WIMEREUX, France (Reuters) – In the early hours of Thursday on a beach in northern France, a small group of police with torches tries to stand in the way of dozens of migrants heading for the sea carrying a grey dinghy.
It’s tense. The police are outnumbered. The migrants – who hope to make it to Britain on the final stretch of their long journeys fleeing war and poverty – are screaming.

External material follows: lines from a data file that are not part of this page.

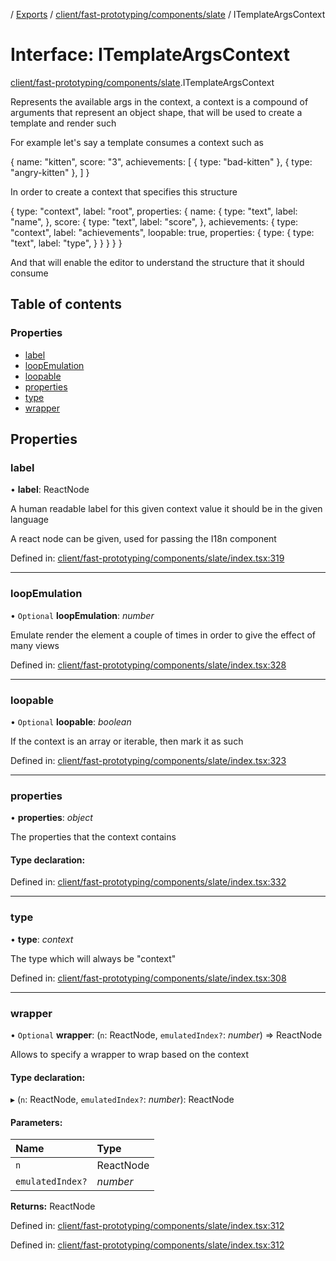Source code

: [](../README.md) / [Exports](../modules.md) / [client/fast-prototyping/components/slate](../modules/client_fast_prototyping_components_slate.md) / ITemplateArgsContext

# Interface: ITemplateArgsContext

[client/fast-prototyping/components/slate](../modules/client_fast_prototyping_components_slate.md).ITemplateArgsContext

Represents the available args in the context, a context is a compound
of arguments that represent an object shape, that will be used to create
a template and render such

For example let's say a template consumes a context such as

{
  name: "kitten",
  score: "3",
  achievements: [
    {
      type: "bad-kitten"
    },
    {
      type: "angry-kitten"
    },
  ]
}

In order to create a context that specifies this structure

{
  type: "context",
  label: "root",
  properties: {
    name: {
      type: "text",
      label: "name",
    },
    score: {
      type: "text",
      label: "score",
    },
    achievements: {
      type: "context",
      label: "achievements",
      loopable: true,
      properties: {
        type: {
          type: "text",
          label: "type",
        }
      }
    }
  }
}

And that will enable the editor to understand the structure that it should
consume

## Table of contents

### Properties

- [label](client_fast_prototyping_components_slate.itemplateargscontext.md#label)
- [loopEmulation](client_fast_prototyping_components_slate.itemplateargscontext.md#loopemulation)
- [loopable](client_fast_prototyping_components_slate.itemplateargscontext.md#loopable)
- [properties](client_fast_prototyping_components_slate.itemplateargscontext.md#properties)
- [type](client_fast_prototyping_components_slate.itemplateargscontext.md#type)
- [wrapper](client_fast_prototyping_components_slate.itemplateargscontext.md#wrapper)

## Properties

### label

• **label**: ReactNode

A human readable label for this given context value
it should be in the given language

A react node can be given, used for passing the I18n component

Defined in: [client/fast-prototyping/components/slate/index.tsx:319](https://github.com/onzag/itemize/blob/3efa2a4a/client/fast-prototyping/components/slate/index.tsx#L319)

___

### loopEmulation

• `Optional` **loopEmulation**: *number*

Emulate render the element a couple of times in order to give the effect
of many views

Defined in: [client/fast-prototyping/components/slate/index.tsx:328](https://github.com/onzag/itemize/blob/3efa2a4a/client/fast-prototyping/components/slate/index.tsx#L328)

___

### loopable

• `Optional` **loopable**: *boolean*

If the context is an array or iterable, then mark it as such

Defined in: [client/fast-prototyping/components/slate/index.tsx:323](https://github.com/onzag/itemize/blob/3efa2a4a/client/fast-prototyping/components/slate/index.tsx#L323)

___

### properties

• **properties**: *object*

The properties that the context contains

#### Type declaration:

Defined in: [client/fast-prototyping/components/slate/index.tsx:332](https://github.com/onzag/itemize/blob/3efa2a4a/client/fast-prototyping/components/slate/index.tsx#L332)

___

### type

• **type**: *context*

The type which will always be "context"

Defined in: [client/fast-prototyping/components/slate/index.tsx:308](https://github.com/onzag/itemize/blob/3efa2a4a/client/fast-prototyping/components/slate/index.tsx#L308)

___

### wrapper

• `Optional` **wrapper**: (`n`: ReactNode, `emulatedIndex?`: *number*) => ReactNode

Allows to specify a wrapper to wrap based on the context

#### Type declaration:

▸ (`n`: ReactNode, `emulatedIndex?`: *number*): ReactNode

#### Parameters:

Name | Type |
:------ | :------ |
`n` | ReactNode |
`emulatedIndex?` | *number* |

**Returns:** ReactNode

Defined in: [client/fast-prototyping/components/slate/index.tsx:312](https://github.com/onzag/itemize/blob/3efa2a4a/client/fast-prototyping/components/slate/index.tsx#L312)

Defined in: [client/fast-prototyping/components/slate/index.tsx:312](https://github.com/onzag/itemize/blob/3efa2a4a/client/fast-prototyping/components/slate/index.tsx#L312)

They eventually push past the police, who stand aside.
“Thank you, thank you,” says one woman, blowing kisses in the direction of the police.
The migrants, including children, some bundled up against the cold in jackets and woollen hats, some crying, jump onto the dinghy and head out into the Channel – one of the world’s busiest shipping lanes – towards the coast of England.
The arrival of migrants on rickety boats has been a growing source of tension between France and Britain, especially after 27 migrants drowned last month.
Britain says France is not doing enough to police its beaches, while France accuses Britain of having lax labour laws that entice illegal immigrants.
On the beach in Wimereux, near Calais, the police – about 10 – seem resigned. “They just want to go to England, that’s it,” one said of the group of mostly Kurdish migrants.
During the standoff, some of the migrants shouted: “Help us we want go to UK, please!” When a small group stepped out of the sand dunes with the dinghy, others stepped in front of the police to block their way and allow the boat to reach the water.
“I have a dream, go UK, I have a dream, I have a wish,” one migrant said.
Some of the migrants gave up, fearing the overloaded dinghy was too risky.
A while later, another dinghy, with about 40 people on board, set out from the same beach.